I'll admit that what I watched unfold in St. Louis immediately thereafter robbed me of my words. I did not know how to speak to what was happening. I could see the police response to protests escalating. I could see the expressions of grief in the protesters being met with violence and suppression. I could see that suppressed grief bursting forth. I could see it moving all around me. But I did not have words. For this, I repent.

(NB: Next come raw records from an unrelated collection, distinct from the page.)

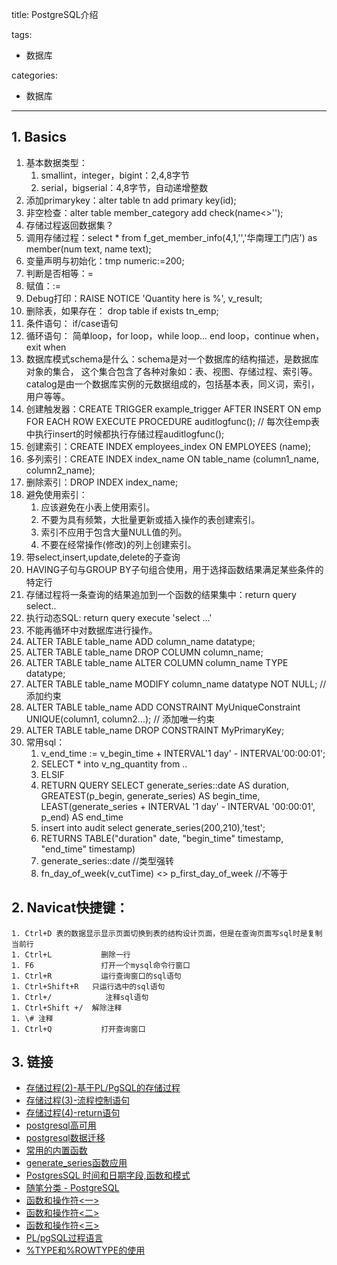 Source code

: title: PostgreSQL介绍

tags:
  - 数据库

categories:
  - 数据库

---
## 1. Basics
1. 基本数据类型：
	1. smallint，integer，bigint：2,4,8字节
	4. serial，bigserial：4,8字节，自动递增整数
1. 添加primarykey：alter table tn add primary key(id);
2. 非空检查：alter table member_category add check(name<>'');
3. 存储过程返回数据集？
4. 调用存储过程：select \* from f_get_member_info(4,1,'','华南理工门店') as member(num text, name text);
1. 变量声明与初始化：tmp numeric:=200;
1. 判断是否相等：=
1. 赋值：:=
1. Debug打印：RAISE NOTICE 'Quantity here is %', v_result;
1. 删除表，如果存在： drop table if exists tn_emp;
1. 条件语句： if/case语句
1. 循环语句： 简单loop，for loop，while loop... end loop，continue when，exit when
1. 数据库模式schema是什么：schema是对一个数据库的结构描述，是数据库对象的集合，
这个集合包含了各种对象如：表、视图、存储过程、索引等。
catalog是由一个数据库实例的元数据组成的，包括基本表，同义词，索引，用户等等。
1. 创建触发器：CREATE TRIGGER example_trigger AFTER INSERT ON emp  
FOR EACH ROW EXECUTE PROCEDURE auditlogfunc(); // 每次往emp表中执行insert的时候都执行存储过程auditlogfunc();
1. 创建索引：CREATE INDEX employees_index ON EMPLOYEES (name);
2. 多列索引：CREATE INDEX index_name ON table_name (column1_name, column2_name);
1. 删除索引：DROP INDEX index_name;
1. 避免使用索引：
	1. 应该避免在小表上使用索引。
	1. 不要为具有频繁，大批量更新或插入操作的表创建索引。
	1. 索引不应用于包含大量NULL值的列。
	1. 不要在经常操作(修改)的列上创建索引。
1. 带select,insert,update,delete的子查询
1. HAVING子句与GROUP BY子句组合使用，用于选择函数结果满足某些条件的特定行
1. 存储过程将一条查询的结果追加到一个函数的结果集中：return query select..
2. 执行动态SQL: return query execute 'select ...'
1. 不能再循环中对数据库进行操作。
1. ALTER TABLE table_name ADD column_name datatype;
1. ALTER TABLE table_name DROP COLUMN column_name;
1. ALTER TABLE table_name ALTER COLUMN column_name TYPE datatype;
1. ALTER TABLE table_name MODIFY column_name datatype NOT NULL; // 添加约束
1. ALTER TABLE table_name ADD CONSTRAINT MyUniqueConstraint UNIQUE(column1, column2...); // 添加唯一约束
1. ALTER TABLE table_name DROP CONSTRAINT MyPrimaryKey;
1. 常用sql：
	1. v_end_time := v_begin_time + INTERVAL'1 day' - INTERVAL'00:00:01';
	1. SELECT * into v_ng_quantity from ..
	1. ELSIF
	1. RETURN QUERY SELECT generate_series::date AS duration,
			GREATEST(p_begin, generate_series) AS begin_time,
			LEAST(generate_series + INTERVAL '1 day' - INTERVAL '00:00:01', p_end) AS end_time
	1. insert into audit select generate_series(200,210),'test';
	1. RETURNS TABLE("duration" date, "begin_time" timestamp, "end_time" timestamp) 
	1. generate_series::date  //类型强转
	1. fn_day_of_week(v_cutTime) <> p_first_day_of_week //不等于



## 2. Navicat快捷键：	
	1. Ctrl+D 表的数据显示显示页面切换到表的结构设计页面，但是在查询页面写sql时是复制当前行
	1. Ctrl+L           删除一行
	1. F6               打开一个mysql命令行窗口
	1. Ctrl+R           运行查询窗口的sql语句
	1. Ctrl+Shift+R   只运行选中的sql语句
	1. Ctrl+/            注释sql语句
	1. Ctrl+Shift +/  解除注释
	1. \# 注释
	1. Ctrl+Q           打开查询窗口


## 3. 链接
- [存储过程(2)-基于PL/PgSQL的存储过程](https://www.cnblogs.com/lottu/p/7405008.html)
- [存储过程(3)-流程控制语句](https://www.cnblogs.com/lottu/p/7405829.html)
- [存储过程(4)-return语句](https://www.cnblogs.com/lottu/p/7410941.html)
- [postgresql高可用](https://www.cnblogs.com/lottu/category/841292.html)
- [postgresql数据迁移](https://www.cnblogs.com/lottu/category/838299.html)
- [常用的内置函数](https://www.cnblogs.com/bingo711x/p/6733394.html)
- [generate_series函数应用](https://www.cnblogs.com/mchina/archive/2013/04/03/2997722.html)
- [PostgresSQL 时间和日期字段,函数和模式
](https://blog.csdn.net/liguangxianbin/article/details/80166965)
- [随笔分类 - PostgreSQL](https://www.cnblogs.com/stephen-liu74/category/343171.html)
- [函数和操作符<一>](https://www.cnblogs.com/stephen-liu74/archive/2012/05/02/2294071.html)
- [函数和操作符<二>](http://www.cnblogs.com/stephen-liu74/archive/2012/05/04/2294643.html)
- [函数和操作符<三>](https://www.cnblogs.com/stephen-liu74/archive/2012/05/07/2295273.html)
- [PL/pgSQL过程语言](https://www.cnblogs.com/stephen-liu74/archive/2012/06/06/2312759.html)
- [%TYPE和%ROWTYPE的使用](https://www.cnblogs.com/liuqiyun/p/6560739.html)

So, I listened to a lot of words from people who were witnessing to the experience. I listened to voices who were speaking out against police brutality. I listened to voices who outlined a history of racial tensions in St. Louis. I listened to those who spoke about segregation, about the stunningly uneven distribution of wealth in St. Louis, and about how it all neatly fell along carefully drawn lines of small municipalities, which were then being carefully guarded by more police forces than I could count. I listened as people explained white privilege, oppression, systematic injustice, racism. I listened to stories from friends about how they have to explain that police are not always there to help. I listened to stories of friends being trailed by shop owners who profile them. I have listened to stories of friends being pulled over for driving while black. I have listened.

And from all that listening, I began to examine myself: my whiteness and my privilege, my call to ministry in the Christian faith. I began to examine how Christianity itself has been a vehicle of oppression and white supremacy, a means of holding Euro-centric societal norms in check for longer than we Christians would care to admit. I am examining the history of lynching and race riots and of churches that stay silent about them on Sunday mornings. I examined my own tradition, and I examined my spirit, and I began to find words.

They are words that I am still learning how to pronounce correctly: justice, reconciliation, repentance,  privilege, prophetic, liberation, ally, protest, holy anger, creative response, grace. I'm learning how to say, "Black lives matter," and then I'm learning how to say more than just that. I'm learning.

Today, I arrived at the Samuel DeWitt Proctor Conference and am learning about the activist, minister, and educator who the conference honors. I am learning about what he called, "The Scratch Line," and I am learning about his work. I am learning about the social justice work that is carried out in his name. And I am learning how to speak up and act out a witness of justice in this world.

Six months ago, the world wasn't all that different than it was the day before or the decade before or the century before. I'm learning that. But six months ago was the first time I was able to catch a glimpse at it. It was the first time I couldn't turn away. I know that it was privilege and downright ignorance that kept me from seeing before. But this time, there's no turning back. No turning back.